Tôt ou tard, la Tunisie sera acculée à prendre des décisions douloureuses. Pour l’instant on demande à la BCT d’intervenir. Peut-être qu’elle ne pourra plus rejeter les demandes venant de toutes parts pour l’achat des dettes de l’Etat, ce qui a été fait dans d’autres pays. Dans l’attente, seules des coupes dans les dépenses publiques peuvent aider au maintien des équilibres financiers de l’Etat et une rationalisation indispensable des recrutements dans le secteur public.

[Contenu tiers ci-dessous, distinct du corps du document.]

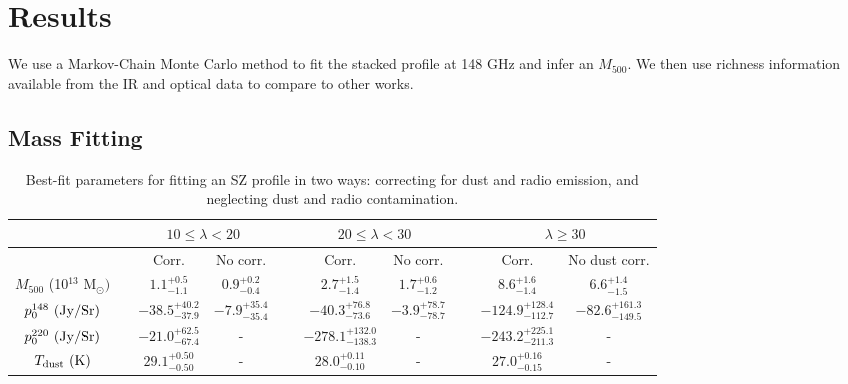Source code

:\documentclass[a4paper,fleqn,usenatbib]{mnras}
\begin{document}
\section{Results} \label{sec:results}

We use a Markov-Chain Monte Carlo method to fit the stacked profile at 148 GHz and infer an $M_{500}$. We then use richness information available from the IR and optical data to compare to other works.




\subsection{Mass Fitting}

\begin{table}
   
  \centering
  \caption{Best-fit parameters for fitting an SZ profile in two ways: correcting for dust and radio emission, and neglecting dust and radio contamination.}
  \begin{threeparttable}
  \begin{tabular}{|*{10}{c|}}
    \hline
    & & \multicolumn{2}{|c}{$10 \leq \lambda < 20$} & & \multicolumn{2}{|c|}{$20 \leq \lambda < 30$} & & \multicolumn{2}{|c|}{$\lambda \geq 30$}\\ \hline
    
    & & Corr. & No corr. & \ &  Corr. & No corr. & \ &  Corr. & No dust corr. \\ \hline
    
    $M_{500}$ (10$^{13}$ M$_{\odot})$ & & $1.1^{+0.5}_{-1.1}$ & $0.9^{+0.2}_{-0.4}$ & \ & $2.7^{+1.5}_{-1.4}$ & $1.7^{+0.6}_{-1.2}$ & \ & $8.6^{+1.6}_{-1.4}$ & $6.6^{+1.4}_{-1.5}$ \\ \hline
     
    $p_0^{148} \ (\rm Jy/Sr)$ & & $-38.5^{+40.2}_{-37.9}$ & $-7.9^{+35.4}_{-35.4}$ & \ & $-40.3^{+76.8}_{-73.6}$ & $-3.9^{+78.7}_{-78.7}$ & \ & $-124.9^{+128.4}_{-112.7}$ & $-82.6^{+161.3}_{-149.5}$ \\ \hline
    
    $p_0^{220} \ (\rm Jy/Sr)$ & & $-21.0^{+62.5}_{-67.4}$ & - & \ & $-278.1^{+132.0}_{-138.3}$ & - & \ & $-243.2^{+225.1}_{-211.3}$ & - \\ \hline
    
    $T_{\rm dust} \ (\rm K)$ & & $29.1^{+0.50}_{-0.50}$  & - & \ & $28.0^{+0.11}_{-0.10}$ & - & \ & $27.0^{+0.16}_{-0.15}$ & - \\ \hline 


\end{tabular}
\end{threeparttable}
\end{table}
\end{document}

Le titre II n’existe presque plus, ses fonds étant consacrés au paiement des salaires. On a recruté des médecins dont les émoluments ont été assurés par le titre II. Les gouvernements précédents se sont adonnés à des aberrations à l’infini dans la gestion des finances publiques, juste pour faire plaisir à l’UGTT ou à des parties politiques influentes.
Le gouvernement Mechichi ne pourra s’en sortir sans oser prendre les décisions qui fâchent ; les compromis qui mènent à la ruine du pays et qui ne font que reculer les échéances ne serviront pas à maintenir ce gouvernement, par contre, ils mèneront rapidement à la ruine du pays.